Once the line containing "follow instructions below" is found in the records below, return it and each following line exactly, up to and including the line containing "## Lessons Learned", and nothing else.

|---|

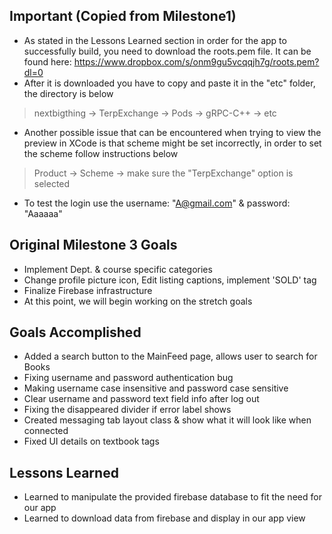 ## Important (Copied from Milestone1)
* As stated in the Lessons Learned section in order for the app to successfully build, you need to download the roots.pem file. It can be found here: https://www.dropbox.com/s/onm9gu5vcqqjh7g/roots.pem?dl=0
* After it is downloaded you have to copy and paste it in the "etc" folder, the directory is below
 > nextbigthing -> TerpExchange -> Pods -> gRPC-C++ -> etc  
* Another possible issue that can be encountered when trying to view the preview in XCode is that scheme might be set incorrectly, in order to set the scheme follow instructions below
> Product -> Scheme -> make sure the "TerpExchange" option is selected
* To test the login use the username: "A@gmail.com" & password: "Aaaaaa"

## Original Milestone 3 Goals 
* Implement Dept. & course specific categories
* Change profile picture icon, Edit listing captions, implement 'SOLD' tag
* Finalize Firebase infrastructure
* At this point, we will begin working on the stretch goals


## Goals Accomplished 
* Added a search button to the MainFeed page, allows user to search for Books
* Fixing username and password authentication bug
* Making username case insensitive and password case sensitive
* Clear username and password text field info after log out
* Fixing the disappeared divider if error label shows
* Created messaging tab layout class & show what it will look like when connected
* Fixed UI details on textbook tags


## Lessons Learned 
* Learned to manipulate the provided firebase database to fit the need for our app
* Learned to download data from firebase and display in our app view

|---|

Solution for this exercise
* Another possible issue that can be encountered when trying to view the preview in XCode is that scheme might be set incorrectly, in order to set the scheme follow instructions below
> Product -> Scheme -> make sure the "TerpExchange" option is selected
* To test the login use the username: "A@gmail.com" & password: "Aaaaaa"

## Original Milestone 3 Goals 
* Implement Dept. & course specific categories
* Change profile picture icon, Edit listing captions, implement 'SOLD' tag
* Finalize Firebase infrastructure
* At this point, we will begin working on the stretch goals


## Goals Accomplished 
* Added a search button to the MainFeed page, allows user to search for Books
* Fixing username and password authentication bug
* Making username case insensitive and password case sensitive
* Clear username and password text field info after log out
* Fixing the disappeared divider if error label shows
* Created messaging tab layout class & show what it will look like when connected
* Fixed UI details on textbook tags


## Lessons Learned 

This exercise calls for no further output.